Jennifer Weiner is jealous
“What’s a girl have to do to get plagiarized in this town?” asked chick-lit favorite author Jennifer Weiner via her Web site as she headed off on book tour for Goodnight Nobody.
The New York Times reported this week that Harvard student Kaavya Viswanathan had ripped passages from not just one but three authors as she filled the pages of her publisher-packaged teen novel How Opal Mehta Got Kissed, Got Wild, and Got a Life. (Note: Quite collectible copies are in slim-to-none supply on Alibris.)
Over at The Harvard Crimson, which originally reported the more-than-striking similarities between passages in Opal Mehta and Megan McCafferty’s young adult novels, staff writer Will Payne asked “so what?” Sampling happens all the time in the world of hip-hop, argued Payne—perhaps Viswanathan could just be considered a “master sampler.”
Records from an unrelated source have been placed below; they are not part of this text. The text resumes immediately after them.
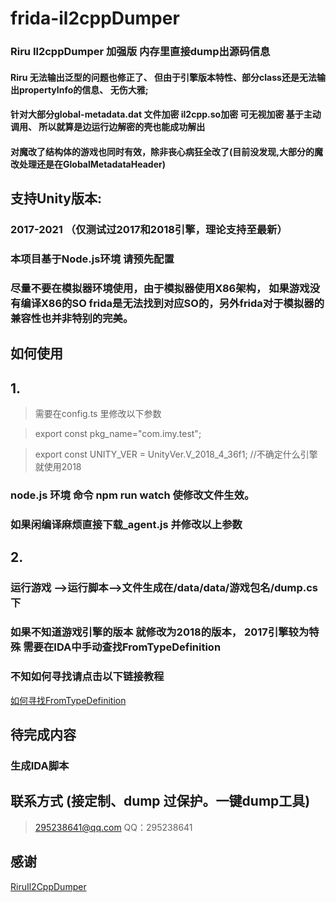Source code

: # frida-il2cppDumper

### Riru Il2cppDumper 加强版 内存里直接dump出源码信息
#### Riru 无法输出泛型的问题也修正了、 但由于引擎版本特性、部分class还是无法输出propertyInfo的信息、 无伤大雅;
#### 针对大部分global-metadata.dat 文件加密 il2cpp.so加密 可无视加密  基于主动调用、 所以就算是边运行边解密的壳也能成功解出
#### 对魔改了结构体的游戏也同时有效，除非丧心病狂全改了(目前没发现,大部分的魔改处理还是在GlobalMetadataHeader)
## 支持Unity版本:
### 2017-2021  （仅测试过2017和2018引擎，理论支持至最新）


### 本项目基于Node.js环境 请预先配置

### 尽量不要在模拟器环境使用，由于模拟器使用X86架构， 如果游戏没有编译X86的SO frida是无法找到对应SO的，另外frida对于模拟器的兼容性也并非特别的完美。

## 如何使用
## 1.
> 需要在config.ts 里修改以下参数



> export  const pkg_name="com.imy.test";

> export const UNITY_VER = UnityVer.V_2018_4_36f1; //不确定什么引擎就使用2018

### node.js 环境 命令 npm run watch 使修改文件生效。

### 如果闲编译麻烦直接下载_agent.js 并修改以上参数
## 2.
### 运行游戏 -->运行脚本-->文件生成在/data/data/游戏包名/dump.cs下


### 如果不知道游戏引擎的版本 就修改为2018的版本， 2017引擎较为特殊 需要在IDA中手动查找FromTypeDefinition
### 不知如何寻找请点击以下链接教程
[如何寻找FromTypeDefinition ](https://www.jianshu.com/p/06b518225e15)


## 待完成内容
### 生成IDA脚本
## 联系方式  (接定制、dump 过保护。一键dump工具)
> 295238641@qq.com  QQ：295238641
## 感谢
[RiruIl2CppDumper ](https://github.com/Perfare/Riru-Il2CppDumper.git)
Weiner seems to agree. Viswanathan’s book may have been pulled from bookstore shelves, but as Weiner points out, plagiarism has probably been pretty good for the book sales of the three aggrieved authors: McCafferty, Sophie Kinsella, and Meg Cabot.

I don’t really condone this kind of behavior, especially since Megan McCafferty is one of my favorites, but I have been so intrigued by this drama that I had to buy a copy of Viswanathan’s book.Because the uproar had not yet started to escalate I got it for a steal on Alibris.